TORINO (ITALPRESS) – Stellantis-Cina è un dossier molto delicato. L’odierno annuncio dell’accordo con la startup Leapmotor, di cui il gruppo nato dalla fusione Psa-Fca acquisisce il 21,3% per 1,5 miliardi, è l’ennesimo rovesciamento del tavolo in una partita sempre in rincorsa per Fiat, Fca e ora Stellantis. “Nell’ingresso dei cinesi sui mercati globali vogliamo navigare da una posizione di forza, e non essere passivi” ha detto Carlos Tavares, parlando con la stampa per annunciare l’accordo. Solo pochi mesi però, il manager portoghese aveva avuto parole di fuoco contro i costruttori di Pechino, che avrebbero ucciso le nostre fabbriche. Strali che erano arrivati dopo l’uscita da tutte le joint venture per vendere e produrre in Cina le Jeep. Le aveva create Sergio Marchionne, anche lui mai in grado di gestire i rapporti con quello che nel frattempo è diventato il primo mercato globale di auto, solo il Covid ne ha rallentato l’espansione.
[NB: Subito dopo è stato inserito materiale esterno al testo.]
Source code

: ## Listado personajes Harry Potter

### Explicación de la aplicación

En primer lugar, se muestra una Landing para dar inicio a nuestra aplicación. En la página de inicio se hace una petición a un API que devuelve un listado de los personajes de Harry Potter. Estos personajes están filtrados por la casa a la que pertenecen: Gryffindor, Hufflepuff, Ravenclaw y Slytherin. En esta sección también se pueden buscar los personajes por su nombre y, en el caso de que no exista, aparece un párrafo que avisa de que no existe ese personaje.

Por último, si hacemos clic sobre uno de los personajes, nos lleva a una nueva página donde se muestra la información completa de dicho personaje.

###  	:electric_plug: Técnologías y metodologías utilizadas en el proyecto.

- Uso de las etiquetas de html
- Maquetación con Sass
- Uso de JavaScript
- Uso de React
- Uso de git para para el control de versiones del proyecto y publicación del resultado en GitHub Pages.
L’operazione con Leapmotor, cui viene riconosciuto un entreprise value di 7 miliardi di euro, è un modo per riaprire i contatti con Pechino, un avversario ostico che Tavares conosce bene, avendo avuto per lungo tempo un partner fondamentale da quelle parti che si chiama Dongfeng, azionista storico di Psa che quando il gruppo francese non navigava in buone acque, accorse immettendo capitali decisivi. Nelle more della fusione Psa-Fca, da cui nel 2021 è nata Stellantis, c’è anche un complesso processo di uscita dall’azionariato di Dongfeng, che però non si è ancora concluso. Proprio nei giorni scorsi è stata siglata la cessione di tre fabbriche alla parte cinese della joint venture Dpca (Dongfeng Peugeot Citroèn Automobile) dove si producono anche vetture vendute in Europa, ad esempio molte DS.
E’ stato il primo avviso ai mercati finanziari che nella partita cinese qualcosa stava per accadere. Cosa che oggi ha trovato conferma con l’annuncio di Leapmotor.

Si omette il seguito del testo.